Product Combinations
Before we can figure out the ways to split an order, we first need to calculate the possible ways we can combine the products in each order.
Let’s say we have 2 products, P1 and P2, in an order. Intuitively, we could fulfill this order by shipping P1 by itself and P2 by itself, or P1 & P2 together.
So, we’d like to make subsets of these sets of length 1 up to the length = length of the set. Turns out, this is known as a Powerset, and one way to calculate this is:
def powerset(iterable, min_elements=0):
s = list(iterable)
return chain.from_iterable(combinations(s, r) for r in range(1, len(s)+1))

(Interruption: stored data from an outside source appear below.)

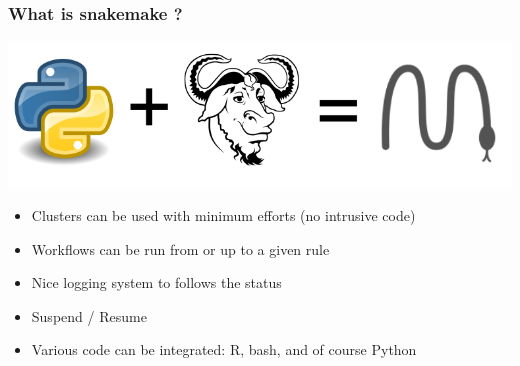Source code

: \documentclass{beamer}
\begin{document}
\begin{frame}
  \frametitle{What is snakemake ?}
  \includegraphics[scale=0.45]{images/equation.png} 
  \begin{itemize}
    \item  Clusters can be used with minimum efforts (no intrusive code)
    \item  Workflows can be run from or up to a given rule
    \item  Nice logging system to follows the status
    \item  Suspend /  Resume 
    \item  Various code can be integrated: R, bash, and of course Python
  \end{itemize}
\end{frame}
\end{document}
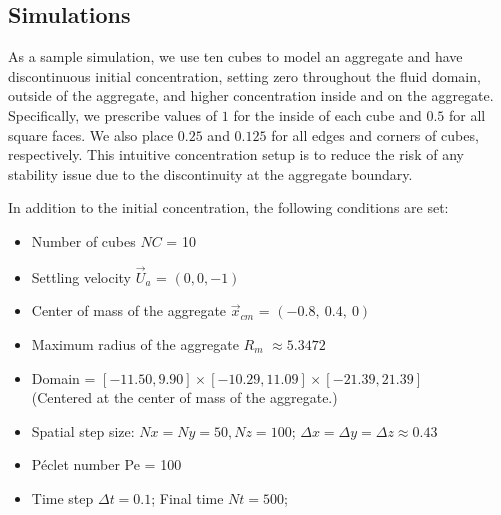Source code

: \subsection{Simulations}
As a sample simulation, we use ten cubes to model an aggregate and have discontinuous initial concentration, setting zero throughout the fluid domain, outside of the aggregate, and higher concentration inside and on the aggregate. Specifically, we prescribe values of $1$ for the inside of each cube and $0.5$ for all square faces. We also place $0.25$ and $0.125$ for all edges and corners of cubes, respectively. 
This intuitive concentration setup is to reduce the risk of any stability issue due to the discontinuity at the aggregate boundary. 

In addition to the initial concentration, the following conditions are set:
\begin{framed}
\begin{itemize}
	\item Number of cubes $NC$ = 10
	\item Settling velocity $\vec{U}_a$ = $(0,0,-1)$
	\item Center of mass of the aggregate $\vec{x}_{cm}$ = $(-0.8, \  0.4, \ 0)$
	\item Maximum radius of the aggregate $R_m$ $\approx 5.3472$
	\item Domain = $[-11.50, 9.90] \times [-10.29, 11.09] \times [-21.39, 21.39]$\\
	(Centered at the center of mass of the aggregate.)
	\item Spatial step size: $Nx = Ny = 50, Nz = 100$; $\Delta x = \Delta y = \Delta z \approx 0.43$
	\item Péclet number Pe = 100
	\item Time step $\Delta t = 0.1$; Final time $Nt = 500$; 
\end{itemize}
\end{framed}

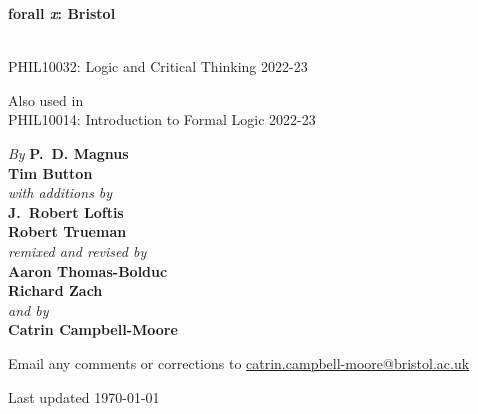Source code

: 


\pagestyle{empty}

\vspace*{80pt}



\begin{center}
\fontsize{30pt}{24pt}\sffamily
\selectfont
  \textbf{forall\!
  {\fontsize{37pt}{24pt}\selectfont\rmfamily\textit{x}}: 
  Bristol}
\end{center}

\bigskip \fontsize{12pt}{16pt}\selectfont
{}\\
PHIL10032: Logic and Critical Thinking 2022-23

\medskip \noindent Also used in\\
PHIL10014: Introduction to Formal Logic 2022-23


\vfill\noindent
\fontsize{12pt}{16pt}\selectfont \textit{By } \textbf{P.~D. Magnus}\\
\textbf{Tim Button}\\
\textit{with additions by}\\
\textbf{J.~Robert Loftis}\\
\textbf{Robert Trueman}\\
\textit{remixed and revised by}\\
\textbf{Aaron Thomas-Bolduc}\\ \textbf{Richard Zach}\\
\textit{and by}\\
\textbf{Catrin Campbell-Moore}

\vfill
\noindent Email any comments or corrections to \href{mailto:catrin.campbell-moore@bristol.ac.uk}{catrin.campbell-moore@bristol.ac.uk}

\noindent Last updated \today\par



\newpage


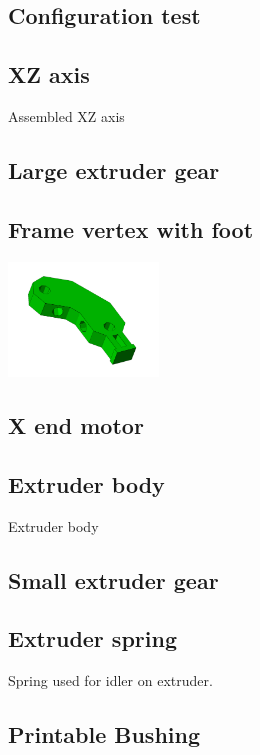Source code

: \documentclass[11pt]{article}
\begin{document}
\hypertarget{thing_calibration}{\subsection{Configuration test}}

\hypertarget{thing_xz-axis}{\subsection{XZ axis}}
Assembled XZ axis

\hypertarget{thing_large-gear}{\subsection{Large extruder gear}}

\hypertarget{thing_frame-vertex-foot}{\subsection{Frame vertex with foot}}
\includegraphics[width=4cm]{images/frame-vertex-foot.jpg}

\hypertarget{thing_x-end-motor}{\subsection{X end motor}}

\hypertarget{thing_extruder-body}{\subsection{Extruder body}}
Extruder body

\hypertarget{thing_small-gear}{\subsection{Small extruder gear}}

\hypertarget{thing_extruder-spring}{\subsection{Extruder spring}}
Spring used for idler on extruder.

\hypertarget{thing_printable-bushing}{\subsection{Printable Bushing}}
\end{document}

So, given an iterable (i.e. an array or list), we’ll return a list of the combinations of the elements.
For example, given a list like [1,2,3], the corresponding powerset would be:
() (1,) (2,) (3,) (1,2) (1,3) (2,3) (1,2,3)
Powesets, by definition, include instances of 0 elements (the empty set) and the min_elements argument here supports this; however, for our purposes, we only care about sets with at least 1 element, so we’ll parameterize this function accordingly.
We will make use of pandas’ ability to broadcast functions to all rows, by using apply, instead of writing explicit for loops. That way, we’ll set ourselves up to scale this to possibly millions of orders from the start.
Since the powerset function returns tuples, we’ll use a helper function to turn these into lists:
tuples_to_list = lambda iterable: [list(c) for c in iterable]
And now we’re ready to apply this to each of our lists of products per order:
df_orders_products["product_combos"] = df_orders_products.apply(
lambda x: tuples_to_list(powerset(x["product_list"], 1)),
axis=1)
(Note that axis=1 tells pandas to apply the function to each row.)
The results are sets of sets of products for each order, containing a minimum of 1 element. Note, for example, that order #4 consists of only 1 product, so the resulting powerset contains a single set of P3.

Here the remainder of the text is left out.